«Es una vergüenza como está aquello, el Concello debería tomar medidas de una vez», afirma el presidente del Vilagarcía
07 ene 2015 . Actualizado a las 04:59 h.«Se ve a ojos vista. Solo hay que ir y verlo. Es una vergüenza como está, el Concello debería tomar medidas». Manuel Santiago es el presidente del Vilagarcía, uno de los clubes que realizan su actividad en el campo de fútbol de Berdón. En su caso, de forma íntegra, por lo que día sí y día también acuden a la zona para hacer los entrenamientos o jugar los partidos y son de los principales damnificados por el lamentable estado de lo que se está convirtiendo en una auténtica cochiquera.
Luis Treviño, de la Escuela Deportiva Arousa, ha tomado una decisión más drástica. «Nos hemos buscado la vida para entrenar en Corón. Solo entrenamos allí un par de horas a la semana», afirma el técnico de la EDA.
El estado del lugar, con los escombros haciéndose con un hueco cada vez más importante, va camino de derivar en una zona de riesgo sanitario. «Cuando vas a buscar algún balón al pinar de detrás del campo te encuentras de todo: jeringuillas, preservativos...», explica Treviño. La directiva del Vilagarcía ya ha prohibido a sus jugadores que se acerquen por allí. «Vamos nosotros a por los balones porque hay de todo por allí», insiste Santiago.
Todas las miradas se dirigen al asentamiento gitano que está prácticamente pegado al campo y que parece crecer a cada día que pasa. «La solución es muy complicada. La única que veo es sacar de allí el campamento», afirma Treviño, que apunta que limpiar la explanada solo serviría de solución parcial porque enseguida volvería a estar invadido por residuos de todo tipo.El técnico se abona, sin embargo, a este remedio aunque fuese momentáneo. «Podrían mandar a una cuadrilla alguna mañana para adecentar la zona. No es pedir mucho», sugiere el técnico.

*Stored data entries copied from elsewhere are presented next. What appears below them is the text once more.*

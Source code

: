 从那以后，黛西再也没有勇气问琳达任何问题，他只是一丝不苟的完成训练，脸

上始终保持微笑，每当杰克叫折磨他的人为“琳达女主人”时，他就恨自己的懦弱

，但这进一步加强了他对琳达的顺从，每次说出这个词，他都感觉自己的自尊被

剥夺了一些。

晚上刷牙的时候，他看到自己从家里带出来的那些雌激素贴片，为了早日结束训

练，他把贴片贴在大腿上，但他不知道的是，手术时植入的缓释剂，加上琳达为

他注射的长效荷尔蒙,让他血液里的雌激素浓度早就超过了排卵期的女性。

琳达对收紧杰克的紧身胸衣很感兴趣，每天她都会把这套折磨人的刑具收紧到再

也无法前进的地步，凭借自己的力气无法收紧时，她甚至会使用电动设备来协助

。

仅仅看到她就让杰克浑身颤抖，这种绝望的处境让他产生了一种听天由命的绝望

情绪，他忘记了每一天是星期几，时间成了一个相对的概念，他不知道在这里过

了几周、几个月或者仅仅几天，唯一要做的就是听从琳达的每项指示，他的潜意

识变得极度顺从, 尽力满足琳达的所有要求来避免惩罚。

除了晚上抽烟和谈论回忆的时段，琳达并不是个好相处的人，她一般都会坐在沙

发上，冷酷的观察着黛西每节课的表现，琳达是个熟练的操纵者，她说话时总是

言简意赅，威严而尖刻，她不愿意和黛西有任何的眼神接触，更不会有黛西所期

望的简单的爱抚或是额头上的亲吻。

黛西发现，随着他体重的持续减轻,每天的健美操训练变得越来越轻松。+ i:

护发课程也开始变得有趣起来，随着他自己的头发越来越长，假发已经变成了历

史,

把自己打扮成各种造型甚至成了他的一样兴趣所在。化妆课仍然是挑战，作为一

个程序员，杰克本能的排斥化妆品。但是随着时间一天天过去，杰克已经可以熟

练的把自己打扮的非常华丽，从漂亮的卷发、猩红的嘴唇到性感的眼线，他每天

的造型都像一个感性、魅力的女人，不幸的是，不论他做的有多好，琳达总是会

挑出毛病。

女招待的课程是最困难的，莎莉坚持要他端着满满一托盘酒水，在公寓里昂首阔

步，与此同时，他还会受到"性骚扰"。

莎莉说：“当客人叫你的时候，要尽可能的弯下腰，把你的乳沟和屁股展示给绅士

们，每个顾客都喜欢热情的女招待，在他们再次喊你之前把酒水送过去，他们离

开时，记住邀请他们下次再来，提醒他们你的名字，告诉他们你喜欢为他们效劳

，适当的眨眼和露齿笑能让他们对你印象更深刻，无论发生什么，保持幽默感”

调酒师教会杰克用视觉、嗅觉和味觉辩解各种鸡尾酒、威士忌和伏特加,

El lugar dista mucho de ser una perfecta zona de bienvenida para los muchos visitantes foráneos que cada fin de semana se acercan para jugar algún partido con sus equipos. «Los padres que vienen de fuera sí que nos comentan que es una vergüenza como está todo y nosotros les decimos que no podemos hacer nada», explica Manuel Santiago. El paraje no invita a regresar salvo por imperiosa necesidad. Rodeado de televisiones destrozadas, restos de bañeras quemadas e incluso hasta un sofá parece cualquier cosa salvo una zona deportiva. La presencia de ratas completa un panorama desolador al que Ravella no parece tener interés en poner remedio.